Lo slogan 8 ore di lavoro, 8 ore di svago e 8 ore di sonno tipico dei primi maggio dell’ottocento non è del resto stato inventato né da un sindacalista, né da un politico, ma da un medico, il dottor Hufeland (che era tra l’altro il medico di Goethe).

I progressi segnati in un secolo di evoluzione, sia a livello di produzione sia a livello medico, potrebbero farci credere di aver fatto grossi passi in avanti.

Ma il benessere sanitario delle lavoratrici e dei lavoratori è sempre ancora in pericolo a causa dei metodi di produzione con gesti ripetitivi, emissioni nocive di nuovi materiali o sostanze, rumori.

Ma anche orari irregolari, turni notturni, precarietà diffusa, competitività che logora, paura di perdere il posto di lavoro.

La precarietà, più che la flessibilità del lavoro sono causa di sofferenza, stanno peggiorando le condizioni di salute dei lavoratori, ma anche dei loro figli. Le crescenti disuguaglianze sociali causano disagio, e trascinano con sé comportamenti dannosi alla salute: il consumo di alcol, il fumo, la mancanza di movimento e l’alimentazione inadeguata sono più frequenti laddove le persone vivono nella paura, nel disagio. I bambini e i giovani che crescono in un contesto deprivato hanno peggiori condizioni di salute e una più bassa aspettativa di vita. Queste differenze non solo tragiche a livello individuale, ma sono pessime anche per rapporto alla crescita economica. L’economia attuale si basa quasi esclusivamente sulle risorse umane, soprattutto nel nostro paese. Una popolazione meno sana, una minore coesione sociale mettono in pericolo la crescita economica e il benessere di tutti.

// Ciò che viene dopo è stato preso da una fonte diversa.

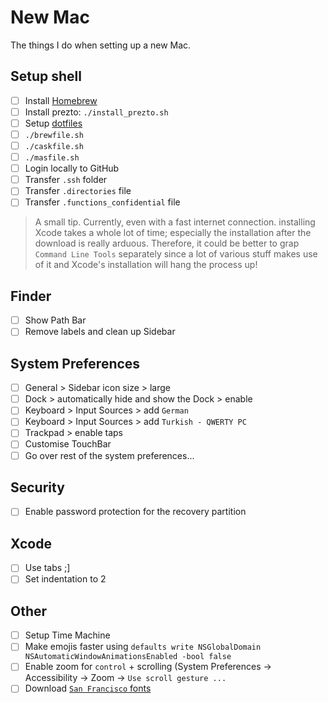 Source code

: # New Mac
The things I do when setting up a new Mac.

## Setup shell
- [ ] Install [Homebrew](https://brew.sh)
- [ ] Install prezto: `./install_prezto.sh`
- [ ] Setup [dotfiles](https://github.com/cansurmeli/dotfiles)
- [ ] `./brewfile.sh`
- [ ] `./caskfile.sh`
- [ ] `./masfile.sh`
- [ ] Login locally to GitHub
- [ ] Transfer `.ssh` folder
- [ ] Transfer `.directories` file
- [ ] Transfer `.functions_confidential` file

> A small tip. Currently, even with a fast internet connection. installing Xcode takes a whole lot of time; especially the installation after the download is really arduous. Therefore, it could be better to grap `Command Line Tools` separately since a lot of various stuff makes use of it and Xcode's installation will hang the process up!

## Finder
- [ ] Show Path Bar
- [ ] Remove labels and clean up Sidebar

## System Preferences
- [ ] General > Sidebar icon size > large
- [ ] Dock > automatically hide and show the Dock > enable
- [ ] Keyboard > Input Sources > add `German`
- [ ] Keyboard > Input Sources > add `Turkish - QWERTY PC`
- [ ] Trackpad > enable taps
- [ ] Customise TouchBar
- [ ] Go over rest of the system preferences...

## Security
- [ ] Enable password protection for the recovery partition

## Xcode
- [ ] Use tabs ;]
- [ ] Set indentation to 2

## Other
- [ ] Setup Time Machine
- [ ] Make emojis faster using `defaults write NSGlobalDomain NSAutomaticWindowAnimationsEnabled -bool false`
- [ ] Enable zoom for `control` + scrolling (System Preferences -> Accessibility -> Zoom -> `Use scroll gesture ...`
- [ ] Download [`San Francisco` fonts](https://developer.apple.com/fonts/)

Preoccuparsi delle condizioni di salute della popolazione, soprattutto della salute dei giovani che crescono in un contesto sociale sfavorito, è un dovere e un obiettivo per uno stato sociale e moderno.

Questa è la strada che vogliamo percorrere.

Senza chiuderci ai cambiamenti, senza chiudere gli occhi di fronte al mondo del lavoro che cambia.

Vogliamo una politica capace di capire cosa sta veramente succedendo e in che modo possiamo prendere sulle nostre spalle un po’ delle paure, dei rischi che le lavoratrici e i lavoratori devono affrontare.

Vogliamo una politica che non nega i cambiamenti, ma che propone riforme che possano dare a tutti i mezzi per attraversare questi cambiamenti senza rischiare, senza affanno.

Vogliamo una politica che, anche nelle turbolenze, sappia seguire la bussola della giustizia, delle pari opportunità e della solidarietà.